A study in the journal Psychological Science shows that people whose minds wander during simple tasks may actually have a higher capacity for working memory. Working memory is what enables us to think about multiple things at once, and has been linked with intelligence (such as IQ score and reading comprehension).
That may be because "people who have additional working memory resources deploy them to think about things other than what they're doing," study researcher Jonathan Smallwood, of the Max Planck Institute for Human Cognitive and Brain Science, said in a statement.
For the study, researchers had study participants do one of two tasks. One task was to press a button when they saw a certain letter come across a screen. The second task was to tap in sync with their own breathing. The researchers checked in from time to time with the study participants as they completed the two tasks, in order to see if their minds were wandering.
Then, the researchers tested the study participants' working memory by having them complete a task where they had to recall alphabet letters that had been mixed in with simple math questions.
The researchers found that the people whose minds wandered during the first task were also the ones who had a greater working memory.
"Our results suggest that the sorts of planning that people do quite often in daily life -- when they're on the bus, when they're cycling to work, when they're in the shower -- are probably supported by working memory," Smallwood said in the statement. "Their brains are trying to allocate resources to the most pressing problems."
However, that's not to say that your mind can't wander completely off the path (we've all had those times where we've had to re-read a page several times to fully comprehend it!).
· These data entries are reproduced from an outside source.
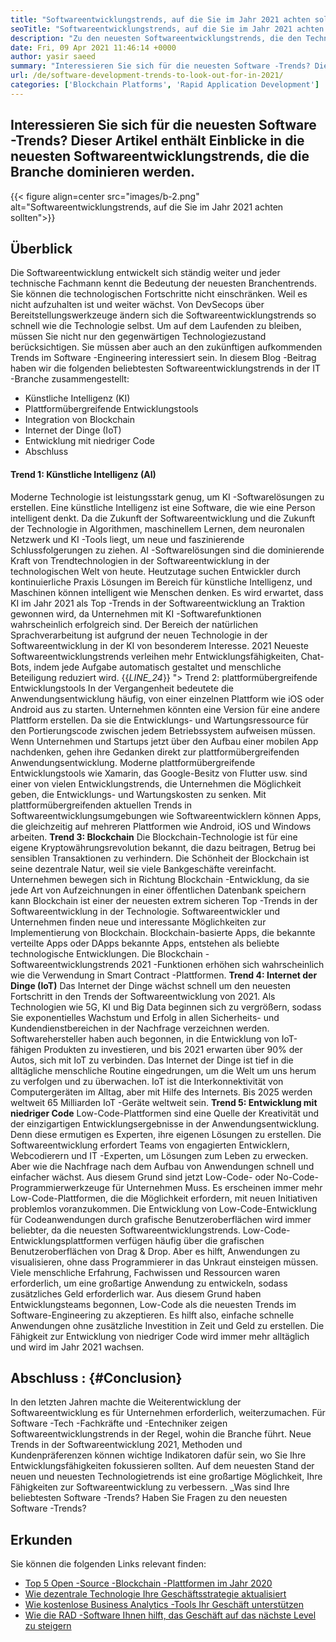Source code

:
 ```yaml
---
title: "Softwareentwicklungstrends, auf die Sie im Jahr 2021 achten sollten" 
seoTitle: "Softwareentwicklungstrends, auf die Sie im Jahr 2021 achten sollten" 
description: "Zu den neuesten Softwareentwicklungstrends, die den Technologiesektor dominieren werden, gehören Blockchain, künstliche Intelligenz, No-Code und neuere Trends." 
date: Fri, 09 Apr 2021 11:46:14 +0000
author: yasir saeed
summary: "Interessieren Sie sich für die neuesten Software -Trends? Dieser Artikel enthält Einblicke in die neuesten Softwareentwicklungstrends, die die Branche dominieren werden." 
url: /de/software-development-trends-to-look-out-for-in-2021/
categories: ['Blockchain Platforms', 'Rapid Application Development']
---
```


## Interessieren Sie sich für die neuesten Software -Trends? Dieser Artikel enthält Einblicke in die neuesten Softwareentwicklungstrends, die die Branche dominieren werden.

{{< figure align=center src="images/b-2.png" alt="Softwareentwicklungstrends, auf die Sie im Jahr 2021 achten sollten">}}


##  **Überblick**  
Die Softwareentwicklung entwickelt sich ständig weiter und jeder technische Fachmann kennt die Bedeutung der neuesten Branchentrends. Sie können die technologischen Fortschritte nicht einschränken. Weil es nicht aufzuhalten ist und weiter wächst. Von DevSecops über Bereitstellungswerkzeuge ändern sich die Softwareentwicklungstrends so schnell wie die Technologie selbst.
Um auf dem Laufenden zu bleiben, müssen Sie nicht nur den gegenwärtigen Technologiezustand berücksichtigen. Sie müssen aber auch an den zukünftigen aufkommenden Trends im Software -Engineering interessiert sein. In diesem Blog -Beitrag haben wir die folgenden beliebtesten Softwareentwicklungstrends in der IT -Branche zusammengestellt:
  * Künstliche Intelligenz (KI)
  * Plattformübergreifende Entwicklungstools
  * Integration von Blockchain
  * Internet der Dinge (IoT)
  * Entwicklung mit niedriger Code
  * Abschluss

####  **Trend 1: Künstliche Intelligenz (AI)**  
Moderne Technologie ist leistungsstark genug, um KI -Softwarelösungen zu erstellen. Eine künstliche Intelligenz ist eine Software, die wie eine Person intelligent denkt. Da die Zukunft der Softwareentwicklung und die Zukunft der Technologie in Algorithmen, maschinellem Lernen, dem neuronalen Netzwerk und KI -Tools liegt, um neue und faszinierende Schlussfolgerungen zu ziehen. AI -Softwarelösungen sind die dominierende Kraft von Trendtechnologien in der Softwareentwicklung in der technologischen Welt von heute.
Heutzutage suchen Entwickler durch kontinuierliche Praxis Lösungen im Bereich für künstliche Intelligenz, und Maschinen können intelligent wie Menschen denken. Es wird erwartet, dass KI im Jahr 2021 als Top -Trends in der Softwareentwicklung an Traktion gewonnen wird, da Unternehmen mit KI -Softwarefunktionen wahrscheinlich erfolgreich sind. Der Bereich der natürlichen Sprachverarbeitung ist aufgrund der neuen Technologie in der Softwareentwicklung in der KI von besonderem Interesse. 2021 Neueste Softwareentwicklungstrends verleihen mehr Entwicklungsfähigkeiten, Chat-Bots, indem jede Aufgabe automatisch gestaltet und menschliche Beteiligung reduziert wird.
{{_LINE_24_}}
"> Trend 2: plattformübergreifende Entwicklungstools
In der Vergangenheit bedeutete die Anwendungsentwicklung häufig, von einer einzelnen Plattform wie iOS oder Android aus zu starten. Unternehmen könnten eine Version für eine andere Plattform erstellen. Da sie die Entwicklungs- und Wartungsressource für den Portierungscode zwischen jedem Betriebssystem aufweisen müssen. Wenn Unternehmen und Startups jetzt über den Aufbau einer mobilen App nachdenken, gehen ihre Gedanken direkt zur plattformübergreifenden Anwendungsentwicklung.
Moderne plattformübergreifende Entwicklungstools wie Xamarin, das Google-Besitz von Flutter usw. sind einer von vielen Entwicklungstrends, die Unternehmen die Möglichkeit geben, die Entwicklungs- und Wartungskosten zu senken. Mit plattformübergreifenden aktuellen Trends in Softwareentwicklungsumgebungen wie Softwareentwicklern können Apps, die gleichzeitig auf mehreren Plattformen wie Android, iOS und Windows arbeiten.
 **Trend 3: Blockchain** 
Die Blockchain-Technologie ist für eine eigene Kryptowährungsrevolution bekannt, die dazu beitragen, Betrug bei sensiblen Transaktionen zu verhindern. Die Schönheit der Blockchain ist seine dezentrale Natur, weil sie viele Bankgeschäfte vereinfacht. Unternehmen bewegen sich in Richtung Blockchain -Entwicklung, da sie jede Art von Aufzeichnungen in einer öffentlichen Datenbank speichern kann
Blockchain ist einer der neuesten extrem sicheren Top -Trends in der Softwareentwicklung in der Technologie. Softwareentwickler und Unternehmen finden neue und interessante Möglichkeiten zur Implementierung von Blockchain. Blockchain-basierte Apps, die bekannte verteilte Apps oder DApps bekannte Apps, entstehen als beliebte technologische Entwicklungen. Die Blockchain -Softwareentwicklungstrends 2021 -Funktionen erhöhen sich wahrscheinlich wie die Verwendung in Smart Contract -Plattformen.
 **Trend 4: Internet der Dinge (IoT)** 
Das Internet der Dinge wächst schnell um den neuesten Fortschritt in den Trends der Softwareentwicklung von 2021. Als Technologien wie 5G, KI und Big Data beginnen sich zu vergrößern, sodass Sie exponentielles Wachstum und Erfolg in allen Sicherheits- und Kundendienstbereichen in der Nachfrage verzeichnen werden. Softwarehersteller haben auch begonnen, in die Entwicklung von IoT-fähigen Produkten zu investieren, und bis 2021 erwarten über 90% der Autos, sich mit IoT zu verbinden.
Das Internet der Dinge ist tief in die alltägliche menschliche Routine eingedrungen, um die Welt um uns herum zu verfolgen und zu überwachen. IoT ist die Interkonnektivität von Computergeräten im Alltag, aber mit Hilfe des Internets. Bis 2025 werden weltweit 65 Milliarden IoT -Geräte weltweit sein.
 **Trend 5: Entwicklung mit niedriger Code** 
Low-Code-Plattformen sind eine Quelle der Kreativität und der einzigartigen Entwicklungsergebnisse in der Anwendungsentwicklung. Denn diese ermutigen es Experten, ihre eigenen Lösungen zu erstellen. Die Softwareentwicklung erfordert Teams von engagierten Entwicklern, Webcodierern und IT -Experten, um Lösungen zum Leben zu erwecken. Aber wie die Nachfrage nach dem Aufbau von Anwendungen schnell und einfacher wächst. Aus diesem Grund sind jetzt Low-Code- oder No-Code-Programmierwerkzeuge für Unternehmen Muss. Es erscheinen immer mehr Low-Code-Plattformen, die die Möglichkeit erfordern, mit neuen Initiativen problemlos voranzukommen.
Die Entwicklung von Low-Code-Entwicklung für Codeanwendungen durch grafische Benutzeroberflächen wird immer beliebter, da die neuesten Softwareentwicklungstrends. Low-Code-Entwicklungsplattformen verfügen häufig über die grafischen Benutzeroberflächen von Drag & Drop. Aber es hilft, Anwendungen zu visualisieren, ohne dass Programmierer in das Unkraut einsteigen müssen. Viele menschliche Erfahrung, Fachwissen und Ressourcen waren erforderlich, um eine großartige Anwendung zu entwickeln, sodass zusätzliches Geld erforderlich war. Aus diesem Grund haben Entwicklungsteams begonnen, Low-Code als die neuesten Trends im Software-Engineering zu akzeptieren. Es hilft also, einfache schnelle Anwendungen ohne zusätzliche Investition in Zeit und Geld zu erstellen. Die Fähigkeit zur Entwicklung von niedriger Code wird immer mehr alltäglich und wird im Jahr 2021 wachsen.

##  **Abschluss**  : {#Conclusion}

In den letzten Jahren machte die Weiterentwicklung der Softwareentwicklung es für Unternehmen erforderlich, weiterzumachen. Für Software -Tech -Fachkräfte und -Entechniker zeigen Softwareentwicklungstrends in der Regel, wohin die Branche führt. Neue Trends in der Softwareentwicklung 2021, Methoden und Kundenpräferenzen können wichtige Indikatoren dafür sein, wo Sie Ihre Entwicklungsfähigkeiten fokussieren sollten. Auf dem neuesten Stand der neuen und neuesten Technologietrends ist eine großartige Möglichkeit, Ihre Fähigkeiten zur Softwareentwicklung zu verbessern.
_Was sind Ihre beliebtesten Software -Trends? Haben Sie Fragen zu den neuesten Software -Trends?

## Erkunden
Sie können die folgenden Links relevant finden:
  * [Top 5 Open -Source -Blockchain -Plattformen im Jahr 2020][2]
  * [Wie dezentrale Technologie Ihre Geschäftsstrategie aktualisiert][3]
  * [Wie kostenlose Business Analytics -Tools Ihr Geschäft unterstützen][4]
  * [Wie die RAD -Software Ihnen hilft, das Geschäft auf das nächste Level zu steigern][5]



 [1]: mailto:yasir.saeed@aspose.com
 [2]: https://blog.containerize.com/blockchain-platforms/top-5-open-source-blockchain-platforms-in-2020/
 [3]: https://blog.containerize.com/2020/11/27/how-decentralized-technology-upgrades-your-business-strategy/
 [4]: https://blog.containerize.com/2021/03/12/how-free-business-analytics-tools-assist-your-business/
 [5]: https://blog.containerize.com/rapid-application-development/rapid-application-development-software-for-business-rad/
Researchers said that's because we have to be focused on using our working memory to remember the initial task, lest we forget our goal was in the first place.
A past study from New York University researchers showed that daydreaming -- or at least taking a pause to give your mind a break -- actually was good for the brain's memory-making abilities, MSNBC reported.
"Our data suggests that if you are not allowing yourself, not giving yourself a break, it is costly," study researcher Lila Davachi, assistant professor of NYU's Department of Psychology and Center for Neuroscience, told MSNBC. "It's possible you are hindering your brain's ability to consolidate memories and experiences."